BEGIN
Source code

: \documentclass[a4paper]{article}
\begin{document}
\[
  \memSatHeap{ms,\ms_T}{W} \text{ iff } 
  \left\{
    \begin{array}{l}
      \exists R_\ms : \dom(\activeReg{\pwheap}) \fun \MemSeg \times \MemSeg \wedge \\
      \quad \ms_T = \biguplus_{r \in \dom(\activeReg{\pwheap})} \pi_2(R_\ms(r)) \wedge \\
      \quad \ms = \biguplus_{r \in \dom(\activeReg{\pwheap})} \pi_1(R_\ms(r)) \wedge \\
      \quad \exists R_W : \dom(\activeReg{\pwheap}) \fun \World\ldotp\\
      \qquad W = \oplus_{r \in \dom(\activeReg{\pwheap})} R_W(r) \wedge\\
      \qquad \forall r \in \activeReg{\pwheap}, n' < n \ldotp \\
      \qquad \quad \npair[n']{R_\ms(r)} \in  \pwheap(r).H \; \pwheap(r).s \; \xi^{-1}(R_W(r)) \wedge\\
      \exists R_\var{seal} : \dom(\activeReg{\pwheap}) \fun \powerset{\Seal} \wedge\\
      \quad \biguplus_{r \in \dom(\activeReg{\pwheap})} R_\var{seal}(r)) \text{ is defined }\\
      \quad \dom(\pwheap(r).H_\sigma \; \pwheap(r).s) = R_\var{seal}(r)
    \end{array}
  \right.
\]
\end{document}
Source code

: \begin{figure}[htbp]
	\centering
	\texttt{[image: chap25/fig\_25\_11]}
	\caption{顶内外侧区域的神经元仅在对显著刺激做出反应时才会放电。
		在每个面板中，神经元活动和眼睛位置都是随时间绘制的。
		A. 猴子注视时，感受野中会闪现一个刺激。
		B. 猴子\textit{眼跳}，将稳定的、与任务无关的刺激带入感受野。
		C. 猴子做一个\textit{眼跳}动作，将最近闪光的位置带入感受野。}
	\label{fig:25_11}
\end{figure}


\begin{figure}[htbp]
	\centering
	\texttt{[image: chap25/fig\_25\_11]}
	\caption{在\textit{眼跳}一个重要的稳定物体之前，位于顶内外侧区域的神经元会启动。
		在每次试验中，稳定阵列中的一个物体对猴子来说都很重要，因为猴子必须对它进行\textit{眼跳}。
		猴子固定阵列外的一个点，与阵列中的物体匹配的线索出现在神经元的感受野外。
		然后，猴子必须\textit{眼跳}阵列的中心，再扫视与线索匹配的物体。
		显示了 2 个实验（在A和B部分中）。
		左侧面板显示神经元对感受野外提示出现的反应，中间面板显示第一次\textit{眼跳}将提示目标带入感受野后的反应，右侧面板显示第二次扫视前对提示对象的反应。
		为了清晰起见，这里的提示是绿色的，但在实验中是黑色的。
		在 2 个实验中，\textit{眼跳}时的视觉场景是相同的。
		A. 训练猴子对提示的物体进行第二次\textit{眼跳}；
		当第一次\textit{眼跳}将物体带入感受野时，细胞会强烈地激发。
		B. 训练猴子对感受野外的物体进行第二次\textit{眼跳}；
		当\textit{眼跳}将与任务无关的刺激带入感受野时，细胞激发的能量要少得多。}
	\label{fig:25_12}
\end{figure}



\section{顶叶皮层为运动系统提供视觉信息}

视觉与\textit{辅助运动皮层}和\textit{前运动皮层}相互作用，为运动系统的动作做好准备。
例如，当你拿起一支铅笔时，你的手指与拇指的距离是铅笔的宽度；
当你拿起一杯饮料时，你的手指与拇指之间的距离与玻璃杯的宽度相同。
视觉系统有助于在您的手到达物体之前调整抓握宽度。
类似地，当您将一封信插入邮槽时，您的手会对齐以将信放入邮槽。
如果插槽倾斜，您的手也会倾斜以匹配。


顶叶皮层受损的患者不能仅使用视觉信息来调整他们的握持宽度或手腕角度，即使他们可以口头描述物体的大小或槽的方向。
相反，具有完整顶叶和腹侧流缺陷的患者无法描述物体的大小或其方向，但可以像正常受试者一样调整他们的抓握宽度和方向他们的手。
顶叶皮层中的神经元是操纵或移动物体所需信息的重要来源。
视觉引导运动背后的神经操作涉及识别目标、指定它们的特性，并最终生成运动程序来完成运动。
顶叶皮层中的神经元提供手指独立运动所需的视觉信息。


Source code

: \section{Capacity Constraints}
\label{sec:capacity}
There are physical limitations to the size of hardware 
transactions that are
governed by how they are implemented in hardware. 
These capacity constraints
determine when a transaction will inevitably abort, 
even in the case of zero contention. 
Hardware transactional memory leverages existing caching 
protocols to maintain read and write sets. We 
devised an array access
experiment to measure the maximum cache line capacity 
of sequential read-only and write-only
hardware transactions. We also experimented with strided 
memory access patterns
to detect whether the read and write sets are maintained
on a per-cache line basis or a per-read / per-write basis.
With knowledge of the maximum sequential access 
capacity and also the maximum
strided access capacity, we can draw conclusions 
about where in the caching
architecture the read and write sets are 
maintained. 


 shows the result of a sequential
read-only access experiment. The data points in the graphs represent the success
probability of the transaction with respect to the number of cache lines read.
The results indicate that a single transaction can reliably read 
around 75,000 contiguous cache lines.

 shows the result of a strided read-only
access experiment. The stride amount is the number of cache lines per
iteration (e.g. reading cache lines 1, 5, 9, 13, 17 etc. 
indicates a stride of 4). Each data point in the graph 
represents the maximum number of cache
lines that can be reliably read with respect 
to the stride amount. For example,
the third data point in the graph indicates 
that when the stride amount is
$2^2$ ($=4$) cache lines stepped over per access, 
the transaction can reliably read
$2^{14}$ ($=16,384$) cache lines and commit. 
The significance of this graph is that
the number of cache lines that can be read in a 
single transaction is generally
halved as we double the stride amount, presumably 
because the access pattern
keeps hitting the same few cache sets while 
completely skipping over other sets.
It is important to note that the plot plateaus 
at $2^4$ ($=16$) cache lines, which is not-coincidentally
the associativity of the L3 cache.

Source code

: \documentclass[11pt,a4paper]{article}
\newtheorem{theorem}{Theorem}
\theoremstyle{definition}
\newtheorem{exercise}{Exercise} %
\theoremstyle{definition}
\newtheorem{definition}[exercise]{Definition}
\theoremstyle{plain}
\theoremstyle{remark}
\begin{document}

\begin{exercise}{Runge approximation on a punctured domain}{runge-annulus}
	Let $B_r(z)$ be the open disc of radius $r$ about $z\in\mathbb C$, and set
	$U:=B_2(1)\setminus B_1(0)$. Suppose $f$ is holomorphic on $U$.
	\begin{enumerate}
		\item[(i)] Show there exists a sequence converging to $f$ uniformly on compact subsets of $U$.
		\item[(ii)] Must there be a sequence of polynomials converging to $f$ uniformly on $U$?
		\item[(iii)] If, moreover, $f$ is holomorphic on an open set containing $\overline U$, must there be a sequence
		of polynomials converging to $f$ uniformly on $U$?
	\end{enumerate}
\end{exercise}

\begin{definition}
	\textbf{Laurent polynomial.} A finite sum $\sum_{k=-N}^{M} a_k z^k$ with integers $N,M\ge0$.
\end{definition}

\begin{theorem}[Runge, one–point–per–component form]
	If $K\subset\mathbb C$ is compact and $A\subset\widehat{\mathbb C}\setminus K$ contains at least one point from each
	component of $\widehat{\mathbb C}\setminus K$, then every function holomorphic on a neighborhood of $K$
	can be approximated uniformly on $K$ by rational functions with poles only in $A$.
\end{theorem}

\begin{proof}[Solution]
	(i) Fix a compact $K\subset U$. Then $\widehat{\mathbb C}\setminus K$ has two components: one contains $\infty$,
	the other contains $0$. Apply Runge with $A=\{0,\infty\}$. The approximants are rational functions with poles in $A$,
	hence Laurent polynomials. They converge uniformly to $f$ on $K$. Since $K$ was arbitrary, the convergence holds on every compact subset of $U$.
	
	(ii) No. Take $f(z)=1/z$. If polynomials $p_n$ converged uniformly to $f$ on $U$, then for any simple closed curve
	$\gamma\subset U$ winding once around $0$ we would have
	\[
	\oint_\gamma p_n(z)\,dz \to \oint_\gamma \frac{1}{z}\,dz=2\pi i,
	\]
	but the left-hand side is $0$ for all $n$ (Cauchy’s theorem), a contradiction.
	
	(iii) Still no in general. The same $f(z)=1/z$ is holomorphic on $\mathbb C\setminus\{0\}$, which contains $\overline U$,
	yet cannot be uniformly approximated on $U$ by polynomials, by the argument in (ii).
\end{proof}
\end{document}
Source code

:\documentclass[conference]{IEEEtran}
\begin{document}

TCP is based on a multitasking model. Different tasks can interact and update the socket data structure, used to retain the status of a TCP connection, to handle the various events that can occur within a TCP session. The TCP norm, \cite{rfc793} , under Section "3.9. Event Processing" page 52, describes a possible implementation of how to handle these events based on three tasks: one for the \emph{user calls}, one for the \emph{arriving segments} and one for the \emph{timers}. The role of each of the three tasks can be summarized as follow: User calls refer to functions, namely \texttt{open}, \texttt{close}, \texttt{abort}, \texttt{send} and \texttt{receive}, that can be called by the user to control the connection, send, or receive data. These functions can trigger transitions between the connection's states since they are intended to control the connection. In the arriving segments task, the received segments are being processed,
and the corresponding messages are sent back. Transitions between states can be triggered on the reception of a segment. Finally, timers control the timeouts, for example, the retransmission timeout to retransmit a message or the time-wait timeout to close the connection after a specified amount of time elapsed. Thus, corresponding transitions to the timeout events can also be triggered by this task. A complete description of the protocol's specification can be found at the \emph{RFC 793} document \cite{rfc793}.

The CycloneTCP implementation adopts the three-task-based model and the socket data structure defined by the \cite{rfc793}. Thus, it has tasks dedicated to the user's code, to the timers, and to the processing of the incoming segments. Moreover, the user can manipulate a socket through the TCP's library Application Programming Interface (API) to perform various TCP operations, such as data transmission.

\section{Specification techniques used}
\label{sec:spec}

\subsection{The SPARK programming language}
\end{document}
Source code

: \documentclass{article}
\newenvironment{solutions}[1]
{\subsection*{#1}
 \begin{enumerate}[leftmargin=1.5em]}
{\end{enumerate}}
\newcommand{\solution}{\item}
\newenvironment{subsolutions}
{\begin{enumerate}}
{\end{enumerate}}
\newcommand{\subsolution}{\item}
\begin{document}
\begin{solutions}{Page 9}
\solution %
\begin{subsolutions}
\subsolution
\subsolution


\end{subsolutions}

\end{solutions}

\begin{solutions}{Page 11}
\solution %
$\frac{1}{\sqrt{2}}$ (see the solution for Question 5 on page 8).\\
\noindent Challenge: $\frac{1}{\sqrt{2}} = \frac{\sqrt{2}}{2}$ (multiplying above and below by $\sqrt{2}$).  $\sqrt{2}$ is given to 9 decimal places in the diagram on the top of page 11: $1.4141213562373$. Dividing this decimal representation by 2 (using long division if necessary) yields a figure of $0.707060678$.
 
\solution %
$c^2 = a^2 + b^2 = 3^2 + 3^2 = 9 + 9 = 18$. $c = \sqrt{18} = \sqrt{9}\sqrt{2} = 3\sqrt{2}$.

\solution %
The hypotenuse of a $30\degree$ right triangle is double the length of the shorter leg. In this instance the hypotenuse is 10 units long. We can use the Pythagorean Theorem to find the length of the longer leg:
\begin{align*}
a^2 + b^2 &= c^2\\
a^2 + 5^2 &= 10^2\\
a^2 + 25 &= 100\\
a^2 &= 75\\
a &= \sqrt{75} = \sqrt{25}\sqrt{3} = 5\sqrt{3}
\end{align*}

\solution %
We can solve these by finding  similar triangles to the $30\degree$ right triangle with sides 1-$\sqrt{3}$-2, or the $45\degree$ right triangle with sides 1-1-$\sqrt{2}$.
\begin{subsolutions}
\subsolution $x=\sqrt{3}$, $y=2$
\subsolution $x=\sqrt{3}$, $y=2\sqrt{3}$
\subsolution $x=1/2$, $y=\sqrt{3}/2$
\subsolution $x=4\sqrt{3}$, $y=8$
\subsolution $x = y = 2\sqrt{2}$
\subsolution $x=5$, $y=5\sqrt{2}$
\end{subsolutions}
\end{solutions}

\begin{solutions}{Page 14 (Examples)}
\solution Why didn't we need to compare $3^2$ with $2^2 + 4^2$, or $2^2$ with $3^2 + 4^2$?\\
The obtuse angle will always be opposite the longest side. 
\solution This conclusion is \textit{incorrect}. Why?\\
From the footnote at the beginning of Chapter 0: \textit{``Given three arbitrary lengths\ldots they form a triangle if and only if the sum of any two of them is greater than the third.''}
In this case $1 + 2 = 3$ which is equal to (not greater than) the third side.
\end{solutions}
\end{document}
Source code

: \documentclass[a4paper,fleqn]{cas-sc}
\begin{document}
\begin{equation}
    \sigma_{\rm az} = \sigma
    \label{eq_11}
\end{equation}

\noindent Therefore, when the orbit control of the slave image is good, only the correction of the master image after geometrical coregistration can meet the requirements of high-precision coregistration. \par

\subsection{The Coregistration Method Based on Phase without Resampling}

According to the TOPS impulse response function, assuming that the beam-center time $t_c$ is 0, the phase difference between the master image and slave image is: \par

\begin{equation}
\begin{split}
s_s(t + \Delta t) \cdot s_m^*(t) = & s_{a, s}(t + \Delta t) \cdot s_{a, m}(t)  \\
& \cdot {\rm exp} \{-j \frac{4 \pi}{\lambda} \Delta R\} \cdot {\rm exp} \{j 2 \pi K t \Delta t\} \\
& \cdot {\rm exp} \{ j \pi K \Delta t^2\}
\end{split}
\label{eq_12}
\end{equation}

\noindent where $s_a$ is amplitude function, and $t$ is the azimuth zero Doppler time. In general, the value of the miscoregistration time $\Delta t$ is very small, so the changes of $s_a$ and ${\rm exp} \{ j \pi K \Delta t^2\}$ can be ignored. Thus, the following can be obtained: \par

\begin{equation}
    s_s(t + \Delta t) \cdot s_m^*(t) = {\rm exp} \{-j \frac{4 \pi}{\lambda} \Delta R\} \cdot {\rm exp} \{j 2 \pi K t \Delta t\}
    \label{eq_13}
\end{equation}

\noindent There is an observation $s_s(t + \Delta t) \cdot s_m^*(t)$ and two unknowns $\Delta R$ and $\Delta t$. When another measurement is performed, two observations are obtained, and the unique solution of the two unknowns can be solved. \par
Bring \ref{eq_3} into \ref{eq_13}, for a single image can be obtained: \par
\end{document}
END
→ **What the task requires**
All lines above that contain the word "memory" are to be copied.

→ **Completed exercise**
Hardware transactional memory leverages existing caching 
memory access patterns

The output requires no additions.